Third, variability in definitions, outcomes, measurements, experimental procedure, and even antibody concentration may contribute to heterogeneity between studies . Multivariate analyses was tried to minimize confounding bias, but the factors controlled for were few and differed between studies. Quality criteria are needed for future studies in this field, and we make the following recommendation: blindly assess the prognostic marker to patient outcome, adequately describe the assay method used for TAM evaluation including antibody concentration and cut-off value staining for TAM high, and precisely define outcome with certain follow-up time. More importantly, in this meta-analysis, some studies have used 20% as the cutoff value, whereas others have chosen score system, mean, median or arbitrary cutoff values, thus cutoff value is a source of considerable interstudy heterogeneity. Although specific synthesis of studies using standardized cutoff value on survival did not differ significantly form the overall result in the total population analysis, conclusions need to be considered cautiously.
In conclusion, it is clear that TAM has protumorigenic as well as antitumorigenic properties in solid tumor. As discussed above, there have been showed a “macrophage balance” on prognosis depending on the microenvironment of the tumor tissue in different type of solid tumor. It may be possible in the future to use or induce activated macrophages to restrain tumor growth and improve patient survival, through altering tumor microenvironment. Moreover, targeted therapies that uniquely strike macrophages may provide innovative therapeutic strategies against tumor progression.

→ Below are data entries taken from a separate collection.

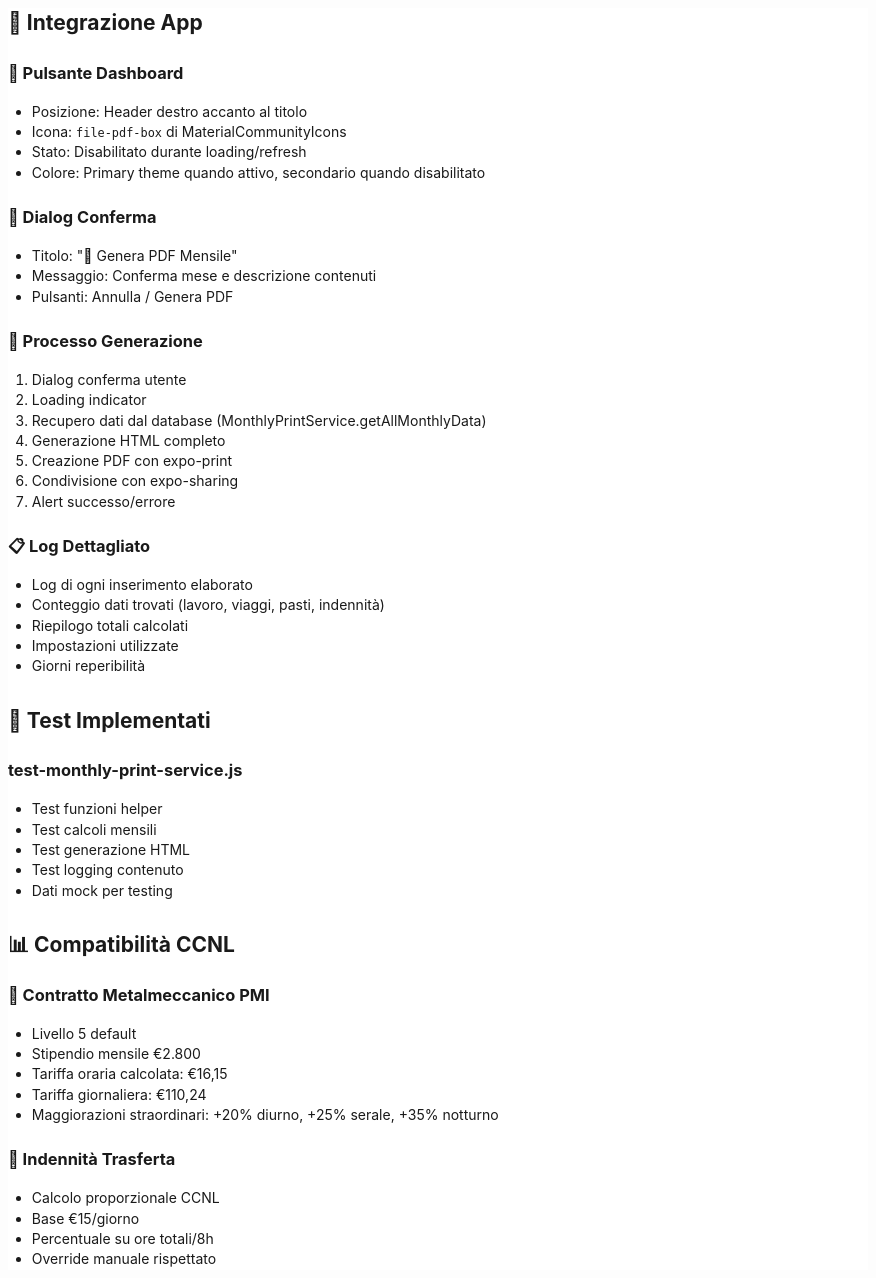 ## 📱 Integrazione App

### 🎯 Pulsante Dashboard
- Posizione: Header destro accanto al titolo
- Icona: `file-pdf-box` di MaterialCommunityIcons
- Stato: Disabilitato durante loading/refresh
- Colore: Primary theme quando attivo, secondario quando disabilitato

### 💬 Dialog Conferma
- Titolo: "📄 Genera PDF Mensile"
- Messaggio: Conferma mese e descrizione contenuti
- Pulsanti: Annulla / Genera PDF

### 🔄 Processo Generazione
1. Dialog conferma utente
2. Loading indicator
3. Recupero dati dal database (MonthlyPrintService.getAllMonthlyData)
4. Generazione HTML completo
5. Creazione PDF con expo-print
6. Condivisione con expo-sharing
7. Alert successo/errore

### 📋 Log Dettagliato
- Log di ogni inserimento elaborato
- Conteggio dati trovati (lavoro, viaggi, pasti, indennità)
- Riepilogo totali calcolati
- Impostazioni utilizzate
- Giorni reperibilità

## 🧪 Test Implementati

### test-monthly-print-service.js
- Test funzioni helper
- Test calcoli mensili
- Test generazione HTML
- Test logging contenuto
- Dati mock per testing

## 📊 Compatibilità CCNL

### 💼 Contratto Metalmeccanico PMI
- Livello 5 default
- Stipendio mensile €2.800
- Tariffa oraria calcolata: €16,15
- Tariffa giornaliera: €110,24
- Maggiorazioni straordinari: +20% diurno, +25% serale, +35% notturno

### 🚗 Indennità Trasferta
- Calcolo proporzionale CCNL
- Base €15/giorno
- Percentuale su ore totali/8h
- Override manuale rispettato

We thank all authors whose publications could be included in our meta-analysis, and especially Prof. Liu G (Chinese Evidence-Based Medicine Centre, West China Hospital, Sichuan University, Chengdu, China), Nie Y (West China School of Medicine, Sichuan University, GuoXueXiang 37#, Chengdu, China) for providing us with statistical guidance.
This work was financially supported by National Natural Science Foundation of China (NSFC 81101729). The funders had no role in study design, data collection and analysis, decision to publish, or preparation of the manuscript.